WHAT YOU ARE ASKED TO DO:
From the first line to the last, give the records again exactly.

Stored records
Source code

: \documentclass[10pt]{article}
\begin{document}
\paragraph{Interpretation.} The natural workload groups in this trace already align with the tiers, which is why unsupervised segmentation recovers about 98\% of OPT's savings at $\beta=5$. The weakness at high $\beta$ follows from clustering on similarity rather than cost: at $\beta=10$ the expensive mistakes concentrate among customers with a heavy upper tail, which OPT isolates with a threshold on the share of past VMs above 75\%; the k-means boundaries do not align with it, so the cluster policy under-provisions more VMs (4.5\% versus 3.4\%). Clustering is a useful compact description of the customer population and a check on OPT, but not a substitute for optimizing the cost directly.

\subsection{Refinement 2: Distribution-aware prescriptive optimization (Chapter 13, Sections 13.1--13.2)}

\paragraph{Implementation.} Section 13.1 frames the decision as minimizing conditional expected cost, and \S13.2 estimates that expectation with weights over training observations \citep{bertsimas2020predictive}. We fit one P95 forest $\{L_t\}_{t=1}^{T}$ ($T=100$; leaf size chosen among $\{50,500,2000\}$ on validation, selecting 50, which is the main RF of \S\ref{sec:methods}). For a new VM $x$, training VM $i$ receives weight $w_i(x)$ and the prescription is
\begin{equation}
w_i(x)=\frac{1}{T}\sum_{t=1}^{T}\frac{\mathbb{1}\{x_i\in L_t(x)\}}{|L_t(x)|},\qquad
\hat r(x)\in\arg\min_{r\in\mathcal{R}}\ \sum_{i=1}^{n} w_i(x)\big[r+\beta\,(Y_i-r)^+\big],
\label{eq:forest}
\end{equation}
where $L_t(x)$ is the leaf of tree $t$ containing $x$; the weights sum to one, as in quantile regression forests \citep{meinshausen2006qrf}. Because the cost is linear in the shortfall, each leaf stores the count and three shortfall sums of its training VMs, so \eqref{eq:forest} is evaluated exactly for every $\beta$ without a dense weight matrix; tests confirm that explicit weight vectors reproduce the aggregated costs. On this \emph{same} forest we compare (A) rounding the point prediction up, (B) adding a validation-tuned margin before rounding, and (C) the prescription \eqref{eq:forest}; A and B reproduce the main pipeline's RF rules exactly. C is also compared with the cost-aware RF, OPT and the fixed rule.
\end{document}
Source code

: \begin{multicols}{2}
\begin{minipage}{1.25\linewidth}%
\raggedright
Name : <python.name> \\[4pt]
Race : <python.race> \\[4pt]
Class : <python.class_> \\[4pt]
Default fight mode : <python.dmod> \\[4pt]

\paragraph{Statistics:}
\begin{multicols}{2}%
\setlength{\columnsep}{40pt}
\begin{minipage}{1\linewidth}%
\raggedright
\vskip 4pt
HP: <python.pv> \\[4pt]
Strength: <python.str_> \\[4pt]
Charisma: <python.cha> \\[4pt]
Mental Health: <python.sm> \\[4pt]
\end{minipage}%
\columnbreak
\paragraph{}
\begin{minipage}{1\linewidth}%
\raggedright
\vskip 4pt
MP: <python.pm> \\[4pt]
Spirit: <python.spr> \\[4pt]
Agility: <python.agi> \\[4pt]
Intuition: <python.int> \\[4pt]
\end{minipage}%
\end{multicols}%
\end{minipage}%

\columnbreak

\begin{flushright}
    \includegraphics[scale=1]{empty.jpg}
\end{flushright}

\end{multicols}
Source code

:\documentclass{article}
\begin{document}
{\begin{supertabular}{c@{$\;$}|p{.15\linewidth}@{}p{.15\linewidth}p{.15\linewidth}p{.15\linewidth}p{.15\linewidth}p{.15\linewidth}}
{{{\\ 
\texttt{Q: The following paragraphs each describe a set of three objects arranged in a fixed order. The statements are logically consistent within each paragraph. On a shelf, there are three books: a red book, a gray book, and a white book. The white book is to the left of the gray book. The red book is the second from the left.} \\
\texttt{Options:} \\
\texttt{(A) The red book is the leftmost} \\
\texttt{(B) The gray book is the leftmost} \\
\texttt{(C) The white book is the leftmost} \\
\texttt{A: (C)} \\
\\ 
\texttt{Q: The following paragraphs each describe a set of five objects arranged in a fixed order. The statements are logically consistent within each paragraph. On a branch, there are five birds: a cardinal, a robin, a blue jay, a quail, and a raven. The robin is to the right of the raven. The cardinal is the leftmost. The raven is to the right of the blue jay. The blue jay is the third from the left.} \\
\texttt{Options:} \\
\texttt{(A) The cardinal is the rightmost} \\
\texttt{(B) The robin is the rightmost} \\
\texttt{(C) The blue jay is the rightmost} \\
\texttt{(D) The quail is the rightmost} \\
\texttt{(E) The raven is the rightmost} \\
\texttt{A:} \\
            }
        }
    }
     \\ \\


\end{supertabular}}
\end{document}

RESULT:
Source code

: \documentclass[10pt]{article}
\begin{document}
\paragraph{Interpretation.} The natural workload groups in this trace already align with the tiers, which is why unsupervised segmentation recovers about 98\% of OPT's savings at $\beta=5$. The weakness at high $\beta$ follows from clustering on similarity rather than cost: at $\beta=10$ the expensive mistakes concentrate among customers with a heavy upper tail, which OPT isolates with a threshold on the share of past VMs above 75\%; the k-means boundaries do not align with it, so the cluster policy under-provisions more VMs (4.5\% versus 3.4\%). Clustering is a useful compact description of the customer population and a check on OPT, but not a substitute for optimizing the cost directly.

\subsection{Refinement 2: Distribution-aware prescriptive optimization (Chapter 13, Sections 13.1--13.2)}

\paragraph{Implementation.} Section 13.1 frames the decision as minimizing conditional expected cost, and \S13.2 estimates that expectation with weights over training observations \citep{bertsimas2020predictive}. We fit one P95 forest $\{L_t\}_{t=1}^{T}$ ($T=100$; leaf size chosen among $\{50,500,2000\}$ on validation, selecting 50, which is the main RF of \S\ref{sec:methods}). For a new VM $x$, training VM $i$ receives weight $w_i(x)$ and the prescription is
\begin{equation}
w_i(x)=\frac{1}{T}\sum_{t=1}^{T}\frac{\mathbb{1}\{x_i\in L_t(x)\}}{|L_t(x)|},\qquad
\hat r(x)\in\arg\min_{r\in\mathcal{R}}\ \sum_{i=1}^{n} w_i(x)\big[r+\beta\,(Y_i-r)^+\big],
\label{eq:forest}
\end{equation}
where $L_t(x)$ is the leaf of tree $t$ containing $x$; the weights sum to one, as in quantile regression forests \citep{meinshausen2006qrf}. Because the cost is linear in the shortfall, each leaf stores the count and three shortfall sums of its training VMs, so \eqref{eq:forest} is evaluated exactly for every $\beta$ without a dense weight matrix; tests confirm that explicit weight vectors reproduce the aggregated costs. On this \emph{same} forest we compare (A) rounding the point prediction up, (B) adding a validation-tuned margin before rounding, and (C) the prescription \eqref{eq:forest}; A and B reproduce the main pipeline's RF rules exactly. C is also compared with the cost-aware RF, OPT and the fixed rule.
\end{document}
Source code

: \begin{multicols}{2}
\begin{minipage}{1.25\linewidth}%
\raggedright
Name : <python.name> \\[4pt]
Race : <python.race> \\[4pt]
Class : <python.class_> \\[4pt]
Default fight mode : <python.dmod> \\[4pt]

\paragraph{Statistics:}
\begin{multicols}{2}%
\setlength{\columnsep}{40pt}
\begin{minipage}{1\linewidth}%
\raggedright
\vskip 4pt
HP: <python.pv> \\[4pt]
Strength: <python.str_> \\[4pt]
Charisma: <python.cha> \\[4pt]
Mental Health: <python.sm> \\[4pt]
\end{minipage}%
\columnbreak
\paragraph{}
\begin{minipage}{1\linewidth}%
\raggedright
\vskip 4pt
MP: <python.pm> \\[4pt]
Spirit: <python.spr> \\[4pt]
Agility: <python.agi> \\[4pt]
Intuition: <python.int> \\[4pt]
\end{minipage}%
\end{multicols}%
\end{minipage}%

\columnbreak

\begin{flushright}
    \includegraphics[scale=1]{empty.jpg}
\end{flushright}

\end{multicols}
Source code

:\documentclass{article}
\begin{document}
{\begin{supertabular}{c@{$\;$}|p{.15\linewidth}@{}p{.15\linewidth}p{.15\linewidth}p{.15\linewidth}p{.15\linewidth}p{.15\linewidth}}
{{{\\ 
\texttt{Q: The following paragraphs each describe a set of three objects arranged in a fixed order. The statements are logically consistent within each paragraph. On a shelf, there are three books: a red book, a gray book, and a white book. The white book is to the left of the gray book. The red book is the second from the left.} \\
\texttt{Options:} \\
\texttt{(A) The red book is the leftmost} \\
\texttt{(B) The gray book is the leftmost} \\
\texttt{(C) The white book is the leftmost} \\
\texttt{A: (C)} \\
\\ 
\texttt{Q: The following paragraphs each describe a set of five objects arranged in a fixed order. The statements are logically consistent within each paragraph. On a branch, there are five birds: a cardinal, a robin, a blue jay, a quail, and a raven. The robin is to the right of the raven. The cardinal is the leftmost. The raven is to the right of the blue jay. The blue jay is the third from the left.} \\
\texttt{Options:} \\
\texttt{(A) The cardinal is the rightmost} \\
\texttt{(B) The robin is the rightmost} \\
\texttt{(C) The blue jay is the rightmost} \\
\texttt{(D) The quail is the rightmost} \\
\texttt{(E) The raven is the rightmost} \\
\texttt{A:} \\
            }
        }
    }
     \\ \\


\end{supertabular}}
\end{document}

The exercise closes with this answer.